This week’s readings seemed to be directly related to the idea of politics in the city, the use of public space and the voices (or lack thereof) of the urban citizen. The first article I read was titled, “Young people’s voiceless politics in the struggle over urban space” by Kirsi Kallio and Jouni Häkli. The article discussed the lack of direct political engagement by the youth of Oulu, Finland after a popular park they frequented was slated to be gated, and have its hours restricted to appease property owners in the surrounding neighborhood. Though the plan caused a national dialogue in Finland, an indirect nod to politics of the city, the affected youth body remained silent and did not voice protest about the restrictions of their public space.

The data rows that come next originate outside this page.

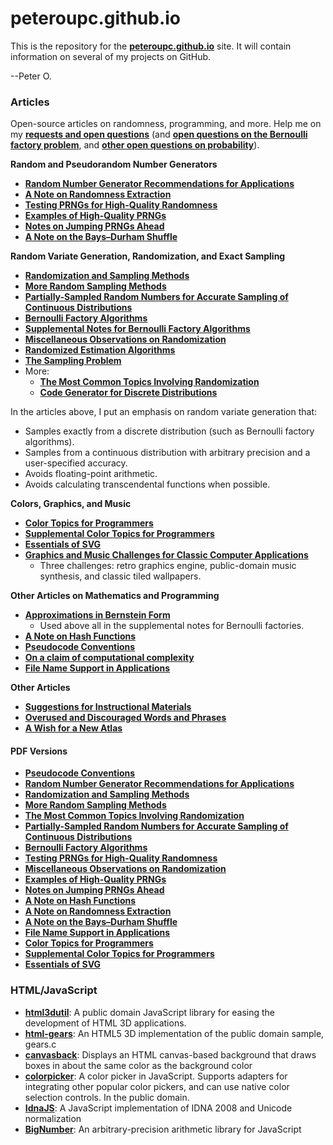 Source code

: peteroupc.github.io
====

This is the repository for the [**peteroupc.github.io**](https://peteroupc.github.io/) site.  It will contain information
on several of my projects on GitHub.

--Peter O.

<a id=Articles></a>

### Articles

Open-source articles on randomness, programming, and more.  Help me on my [**requests and open questions**](./requests.md) (and [**open questions on the Bernoulli factory problem**](./bernreq.md), and [**other open questions on probability**](./requestsother.md)).

**Random and Pseudorandom Number Generators**

* [**Random Number Generator Recommendations for Applications**](./random.md)
* [**A Note on Randomness Extraction**](./randextract.md)
* [**Testing PRNGs for High-Quality Randomness**](./randomtest.md)
* [**Examples of High-Quality PRNGs**](./hqprng.md)
* [**Notes on Jumping PRNGs Ahead**](./jump.md)
* [**A Note on the Bays&ndash;Durham Shuffle**](./bdshuffle.md)

**Random Variate Generation, Randomization, and Exact Sampling**

* [**Randomization and Sampling Methods**](./randomfunc.md)
* [**More Random Sampling Methods**](./randomnotes.md)
* [**Partially-Sampled Random Numbers for Accurate Sampling of Continuous Distributions**](./exporand.md)
* [**Bernoulli Factory Algorithms**](./bernoulli.md)
* [**Supplemental Notes for Bernoulli Factory Algorithms**](./bernsupp.md)
* [**Miscellaneous Observations on Randomization**](./randmisc.md)
* [**Randomized Estimation Algorithms**](./estimation.md)
* [**The Sampling Problem**](./sampling.md)
* More:
    * [**The Most Common Topics Involving Randomization**](./randomcommon.md)
    * [**Code Generator for Discrete Distributions**](./autodist.md)

In the articles above, I put an emphasis on random variate generation that:

- Samples exactly from a discrete distribution (such as Bernoulli factory algorithms).
- Samples from a continuous distribution with arbitrary precision and a user-specified accuracy.
- Avoids floating-point arithmetic.
- Avoids calculating transcendental functions when possible.

**Colors, Graphics, and Music**

* [**Color Topics for Programmers**](./colorgen.md)
* [**Supplemental Color Topics for Programmers**](./suppcolor.md)
* [**Essentials of SVG**](https://peteroupc.github.io/svg.md)
* [**Graphics and Music Challenges for Classic Computer Applications**](./graphics.md)
    - Three challenges: retro graphics engine, public-domain music synthesis, and classic tiled wallpapers.

**Other Articles on Mathematics and Programming**

* [**Approximations in Bernstein Form**](./bernapprox.md)
    - Used above all in the supplemental notes for Bernoulli factories.
* [**A Note on Hash Functions**](./hash.md)
* [**Pseudocode Conventions**](./pseudocode.md)
* [**On a claim of computational complexity**](https://peteroupc.github.io/complexity.md)
* [**File Name Support in Applications**](./filenames.md)

**Other Articles**

* [**Suggestions for Instructional Materials**](https://peteroupc.github.io/insmat.md)
* [**Overused and Discouraged Words and Phrases**](https://peteroupc.github.io/usage.md)
* [**A Wish for a New Atlas**](./newatlas.md)

<a id=PDF_Versions></a>

#### PDF Versions

* [**Pseudocode Conventions**](./pseudocode.pdf)
* [**Random Number Generator Recommendations for Applications**](./random.pdf)
* [**Randomization and Sampling Methods**](./randomfunc.pdf)
* [**More Random Sampling Methods**](./randomnotes.pdf)
* [**The Most Common Topics Involving Randomization**](./randomcommon.pdf)
* [**Partially-Sampled Random Numbers for Accurate Sampling of Continuous Distributions**](./exporand.pdf)
* [**Bernoulli Factory Algorithms**](./bernoulli.pdf)
* [**Testing PRNGs for High-Quality Randomness**](./randomtest.pdf)
* [**Miscellaneous Observations on Randomization**](https://peteroupc.github.io/randmisc.pdf)
* [**Examples of High-Quality PRNGs**](./hqprng.pdf)
* [**Notes on Jumping PRNGs Ahead**](./jump.pdf)
* [**A Note on Hash Functions**](./hash.pdf)
* [**A Note on Randomness Extraction**](./randextract.pdf)
* [**A Note on the Bays&ndash;Durham Shuffle**](./bdshuffle.pdf)
* [**File Name Support in Applications**](./filenames.pdf)
* [**Color Topics for Programmers**](./colorgen.pdf)
* [**Supplemental Color Topics for Programmers**](./suppcolor.pdf)
* [**Essentials of SVG**](https://peteroupc.github.io/svg.pdf)

<a id=HTML_JavaScript></a>

### HTML/JavaScript

* [**html3dutil**](https://peteroupc.github.io/html3dutil): A public domain JavaScript library for easing the development of HTML 3D applications.
* [**html-gears**](https://peteroupc.github.io/html-gears): An HTML5 3D implementation of the public domain sample, gears.c
* [**canvasback**](https://peteroupc.github.io/canvasback): Displays an HTML canvas-based background that draws boxes in about the same color as the background color
* [**colorpicker**](https://peteroupc.github.io/colorpicker): A color picker in JavaScript. Supports adapters for integrating other popular color pickers, and can use native color selection controls. In the public domain.
* [**IdnaJS**](https://peteroupc.github.io/IdnaJS): A JavaScript implementation of IDNA 2008 and Unicode normalization
* [**BigNumber**](https://peteroupc.github.io/BigNumber): An arbitrary-precision arithmetic library for JavaScript
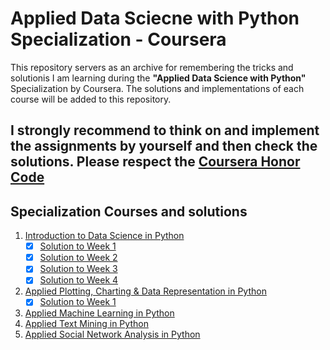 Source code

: # Applied Data Sciecne with Python Specialization - Coursera
This repository servers as an archive for remembering the tricks and solutionis I am learning during the **"Applied Data Science with Python"** Specialization by Coursera.
The solutions and implementations of each course will be added to this repository.
## I strongly recommend to think on and implement the assignments by yourself and then check the solutions. Please respect the [Coursera Honor Code](https://learner.coursera.help/hc/en-us/articles/209818863)

## Specialization Courses and solutions
1. [Introduction to Data Science in Python](https://www.coursera.org/learn/python-data-analysis?specialization=data-science-python)
   - [x] [Solution to Week 1](https://github.com/berserkhmdvhb/Data-Sciecne-with-Python/blob/main/Course1/Week1/Assignment/assignment1-solution.ipynb)
   - [x] [Solution to Week 2](https://github.com/berserkhmdvhb/Data-Sciecne-with-Python/blob/main/Course1/Week2/Assignment/assignment2-solution.ipynb)
   - [x] [Solution to Week 3](https://github.com/berserkhmdvhb/Data-Sciecne-with-Python/blob/main/Course1/Week3/Assignment/assignment3-solution.ipynb)
   - [x] [Solution to Week 4](https://github.com/berserkhmdvhb/Data-Sciecne-with-Python/blob/main/Course1/Week4/Assignment/assignment4-solution.ipynb)
2. [Applied Plotting, Charting & Data Representation in Python](https://www.coursera.org/learn/python-plotting?specialization=data-science-python)
   - [x] [Solution to Week 1](https://www.coursera.org/learn/python-plotting/peer/KOk5G/graphics-lies-misleading-visuals/review/Wr-3iynCEeuIDAqxExOz0Q)
3. [Applied Machine Learning in Python](https://www.coursera.org/learn/python-machine-learning?specialization=data-science-python)
4. [Applied Text Mining in Python](https://www.coursera.org/learn/python-text-mining?specialization=data-science-python)
5. [Applied Social Network Analysis in Python](https://www.coursera.org/learn/python-social-network-analysis)
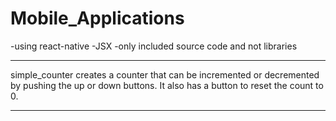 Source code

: # Mobile_Applications

-using react-native
-JSX 
-only included source code and not libraries

***************************************************************************

simple_counter creates a counter that can be incremented or decremented
by pushing the up or down buttons. It also has a button to reset the 
count to 0.

***************************************************************************
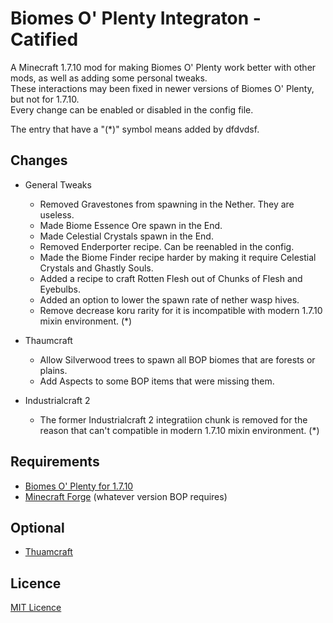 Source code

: # Biomes O' Plenty Integraton - Catified

A Minecraft 1.7.10 mod for making Biomes O' Plenty work better with other mods, as well as adding some personal tweaks.     
These interactions may been fixed in newer versions of Biomes O' Plenty, but not for 1.7.10.    
Every change can be enabled or disabled in the config file.     

The entry that have a "(*)" symbol means added by dfdvdsf.

## **Changes**
* General Tweaks
    * Removed Gravestones from spawning in the Nether. They are useless.
    * Made Biome Essence Ore spawn in the End.
    * Made Celestial Crystals spawn in the End.
    * Removed Enderporter recipe. Can be reenabled in the config.
    * Made the Biome Finder recipe harder by making it require Celestial Crystals and Ghastly Souls.
    * Added a recipe to craft Rotten Flesh out of Chunks of Flesh and Eyebulbs.
    * Added an option to lower the spawn rate of nether wasp hives.
    * Remove decrease koru rarity for it is incompatible with modern 1.7.10 mixin environment. (*)

* Thaumcraft
    * Allow Silverwood trees to spawn all BOP biomes that are forests or plains.
    * Add Aspects to some BOP items that were missing them.
* Industrialcraft 2
    * The former Industrialcraft 2 integratiion chunk is removed for the reason that can't compatible in modern 1.7.10 mixin environment. (*)

## **Requirements**
* [Biomes O' Plenty for 1.7.10](https://minecraft.curseforge.com/projects/biomes-o-plenty)    
* [Minecraft Forge](http://files.minecraftforge.net/maven/net/minecraftforge/forge/index_1.7.10.html) (whatever version BOP requires)

## **Optional**
* [Thuamcraft](https://www.curseforge.com/minecraft/mc-mods/thaumcraft)

## Licence
[MIT Licence](LICENSE)
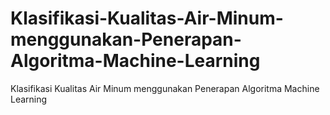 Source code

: # Klasifikasi-Kualitas-Air-Minum-menggunakan-Penerapan-Algoritma-Machine-Learning
Klasifikasi Kualitas Air Minum menggunakan Penerapan Algoritma Machine Learning
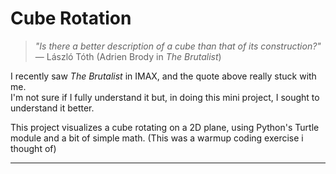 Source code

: #  Cube Rotation

> _"Is there a better description of a cube than that of its construction?"_  
> — László Tóth (Adrien Brody in _The Brutalist_)

I recently saw _The Brutalist_ in IMAX, and the quote above really stuck with me.  
I'm not sure if I fully understand it but, in doing this mini project, I sought to understand it better.

This project visualizes a cube rotating on a 2D plane, using Python's Turtle module and a bit of simple math. 
(This was a warmup coding exercise i thought of) 

---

Two ideas directly related to our class discussions can be seen in this article. Gentrification seems to be the root issue for this conflict in the first place, the city of Oulu decided to revitalize an area known to be home to a homeless population, and also popular with the youth of the city. The city sponsored the building of luxury residences, and businesses in this area expecting to push the youth and homeless populations out of the area, but instead they stayed. The end result was a gentrified neighborhood, with the old cultural group still within its boundaries, turning the public space of the new park into their new “hang out”. Ultimately the new residents blamed the government for not pushing the youth out, and the ensuing dispute over the use of public space ensued.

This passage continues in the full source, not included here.